La forma è quella classica delle Hypercar: sinuosa ma retta, grave ma dolce. L’abitacolo posto al centro è un cupolino perfetto ai lati del quale si affermano pance definite e rettangolari. Sopra la testa del pilota campeggia la scritta nera Ferrari impressa con il carattere canonico. Dal cupolino parte una pinna di carbonio che finisce per appoggiarsi sull’alettone dentato tinto del bellissimo giallo Ferrari. Le prese d’aria sulle pance e sul muso quasi sembrano branchie. Il numero è vecchio stile: bianco su sfondo rosso inserito in una finitura circolare. In ultimo, la striscia verticale tricolore sul main plane sembra quasi fare la linguaccia agli avversari. La prova dell’estetica è superata: è bellissima. Ora un po’ di tecnica. Il motore è un V6 ibrido con 2 turbocompressori in parallelo per un totale di 2994 cm³ di cilindrata: la potenza sprigionata è di 680 CV/500 KW. La parte elettrica è formata da un pacco batterie da 200 V erogante un totale di 272 CV, ma entra in funzione dopo i 120 Km/h non andando quindi a influire sulla trazione. In sintesi una perfetta doppia alimentazione. Lo spazio tra il main plane e l’inizio del muso è minimo rispetto alle forme solite: gli end plate laterali sono molto più vicini al suolo creando una forma a doppio arco sotto la quale vengono convogliati i flussi. Questi due flussi, ben distinti, scorrono fino al posteriore ricalcando grossomodo la tecnologia dei canali Venturi. Il diffusore accentua non solo questo aspetto ma anche la differenza d’altezza tra anteriore e posteriore, tipicamente associata alle vetture ad effetto suolo. La macchina è disseminata di pinne, non tutte con funzione aerodinamica particolarmente influente, mentre altre servono per convogliare aria all’interno. Attraverso la tecnologia outwash alcune di queste riescono a dare una direzionalità duplice al flusso: al motore e sul telaio. Grazie a queste specifiche gli ingegneri sono certi di aver trovato il giusto compromesso tra carico verticale e resistenza all’avanzamento, permettendo di lavorare in ottica baricentro e distribuzione del peso. Bella è bella, veloce sarà veloce? Lo scopriremo a giugno.

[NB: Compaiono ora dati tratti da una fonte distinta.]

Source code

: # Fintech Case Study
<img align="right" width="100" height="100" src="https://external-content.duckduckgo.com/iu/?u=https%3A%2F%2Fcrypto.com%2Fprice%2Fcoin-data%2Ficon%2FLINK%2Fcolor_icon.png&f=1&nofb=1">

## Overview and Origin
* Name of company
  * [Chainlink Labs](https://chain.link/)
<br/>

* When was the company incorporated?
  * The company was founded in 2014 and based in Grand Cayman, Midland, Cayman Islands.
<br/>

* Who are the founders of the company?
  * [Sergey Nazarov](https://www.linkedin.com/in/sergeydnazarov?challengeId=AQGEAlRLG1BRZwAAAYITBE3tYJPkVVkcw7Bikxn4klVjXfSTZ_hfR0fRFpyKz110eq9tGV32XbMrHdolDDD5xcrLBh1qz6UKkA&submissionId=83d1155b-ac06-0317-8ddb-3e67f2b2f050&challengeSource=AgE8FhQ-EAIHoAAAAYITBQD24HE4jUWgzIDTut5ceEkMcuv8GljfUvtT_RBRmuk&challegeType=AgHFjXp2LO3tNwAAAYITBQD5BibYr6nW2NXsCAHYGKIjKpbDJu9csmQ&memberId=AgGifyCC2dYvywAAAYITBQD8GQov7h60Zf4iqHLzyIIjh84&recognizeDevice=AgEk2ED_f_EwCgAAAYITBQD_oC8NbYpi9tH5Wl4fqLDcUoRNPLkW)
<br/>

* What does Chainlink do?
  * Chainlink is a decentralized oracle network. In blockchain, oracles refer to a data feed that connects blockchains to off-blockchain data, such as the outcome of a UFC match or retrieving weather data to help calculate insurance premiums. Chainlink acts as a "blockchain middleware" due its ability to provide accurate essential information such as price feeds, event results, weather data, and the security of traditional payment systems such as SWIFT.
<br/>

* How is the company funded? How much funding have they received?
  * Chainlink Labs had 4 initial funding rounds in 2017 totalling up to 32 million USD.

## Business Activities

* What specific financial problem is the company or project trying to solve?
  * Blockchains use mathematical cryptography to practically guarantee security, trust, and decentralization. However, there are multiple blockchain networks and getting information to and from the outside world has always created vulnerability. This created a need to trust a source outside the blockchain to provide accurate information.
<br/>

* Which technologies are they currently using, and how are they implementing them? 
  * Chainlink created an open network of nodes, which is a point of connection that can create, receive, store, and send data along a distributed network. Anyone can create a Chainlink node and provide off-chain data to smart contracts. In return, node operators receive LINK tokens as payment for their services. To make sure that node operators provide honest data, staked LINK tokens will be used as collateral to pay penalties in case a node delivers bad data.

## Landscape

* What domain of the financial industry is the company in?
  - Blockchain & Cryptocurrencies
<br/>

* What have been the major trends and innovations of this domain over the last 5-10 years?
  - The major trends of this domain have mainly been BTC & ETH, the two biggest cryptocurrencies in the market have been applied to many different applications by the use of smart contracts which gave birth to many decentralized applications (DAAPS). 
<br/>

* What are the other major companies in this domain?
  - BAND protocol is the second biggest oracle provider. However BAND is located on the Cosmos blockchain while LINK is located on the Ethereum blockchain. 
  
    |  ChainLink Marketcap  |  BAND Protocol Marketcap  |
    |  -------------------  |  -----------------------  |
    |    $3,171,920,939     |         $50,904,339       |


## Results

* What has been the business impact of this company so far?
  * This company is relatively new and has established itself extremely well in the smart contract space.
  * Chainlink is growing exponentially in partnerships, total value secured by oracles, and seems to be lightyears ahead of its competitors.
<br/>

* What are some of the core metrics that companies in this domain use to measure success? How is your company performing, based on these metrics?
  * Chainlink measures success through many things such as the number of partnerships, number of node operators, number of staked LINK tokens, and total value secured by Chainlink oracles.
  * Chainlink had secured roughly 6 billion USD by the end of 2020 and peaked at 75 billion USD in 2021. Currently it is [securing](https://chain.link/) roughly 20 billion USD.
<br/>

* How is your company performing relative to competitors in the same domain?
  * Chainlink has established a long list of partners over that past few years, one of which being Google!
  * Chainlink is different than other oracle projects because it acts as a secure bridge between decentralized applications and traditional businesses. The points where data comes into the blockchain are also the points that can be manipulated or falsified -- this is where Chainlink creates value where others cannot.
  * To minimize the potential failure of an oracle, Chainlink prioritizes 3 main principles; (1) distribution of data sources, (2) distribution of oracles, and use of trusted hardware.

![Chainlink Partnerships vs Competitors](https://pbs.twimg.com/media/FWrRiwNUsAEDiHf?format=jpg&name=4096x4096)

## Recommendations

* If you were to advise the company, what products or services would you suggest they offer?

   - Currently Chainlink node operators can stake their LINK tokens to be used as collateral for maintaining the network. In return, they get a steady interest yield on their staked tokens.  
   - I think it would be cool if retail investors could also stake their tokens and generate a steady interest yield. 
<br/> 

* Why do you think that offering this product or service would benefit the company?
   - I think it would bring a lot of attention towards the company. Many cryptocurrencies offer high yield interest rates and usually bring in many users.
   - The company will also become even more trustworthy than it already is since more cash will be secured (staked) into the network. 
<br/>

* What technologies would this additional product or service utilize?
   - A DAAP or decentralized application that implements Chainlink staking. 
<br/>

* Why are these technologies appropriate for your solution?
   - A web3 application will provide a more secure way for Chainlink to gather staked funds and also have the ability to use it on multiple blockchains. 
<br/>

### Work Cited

Le Mans il ritorno della Ferrari, il circuito

“Bellissimo”: così il Drake dopo l’ennesimo giro veloce di Ken Miles, sulla stessa macchina che aveva definito “insignificante”. Quel weekend di qualche decade fa, nel tentativo di stare attaccate alle Ford, le Ferrari di Bandini e Scarfiotti sono costrette ad un doppio ritiro. Ma Enzo Ferrari non può non riconoscere quanto sono belle, veloci e imprendibili le macchine americane. Da quel momento in poi la storia della 24ore è mutata: la Ferrari rimase a secco fino al ’72, quando decise di abbandonare l’endurance per dedicarsi interamente alla F1. Per questo oggi, a distanza di 50 anni, il ritorno della Rossa su questo palcoscenico sa più che mai di sfida. Riuscirà la casa di Maranello a presentarsi subito come protagonista vicino alle Toyota e alle Peugeot? Molto dipenderà dall’adattamento dei piloti al tracciato in questa nuova veste, dopo anni ad altissimi livelli nelle GT. E soprattutto, per una gara di durata che si definisca tale, dipenderà dalle condizioni: il Circuit de la Sarthe sul quale dovranno girare giorno e notte potrebbe regalarci le solite peripezie. Ma in fin dei conti la bilancia delle ambizioni sarà misurata sull’infinito rettilineo diviso dalla chicane: se i ragazzi in rosso sentiranno il motore non lamentarsi sotto il pedale, già potremmo gridare alla macchina affidabile. Sebbene nessuno dei nostri papabili piloti sia alla ricerca della Triple Crown, una semplice vittoria riporterebbe la Ferrari al piano alto del Motorsport, quell’attico – ormai da qualche anno – occupato dai più disparati interpreti. Imporsi dopo 50 anni sarebbe una bella smargiassata. Sono sicuro di una cosa: il Drake vorrebbe che fosse veloce, il resto verrà da se.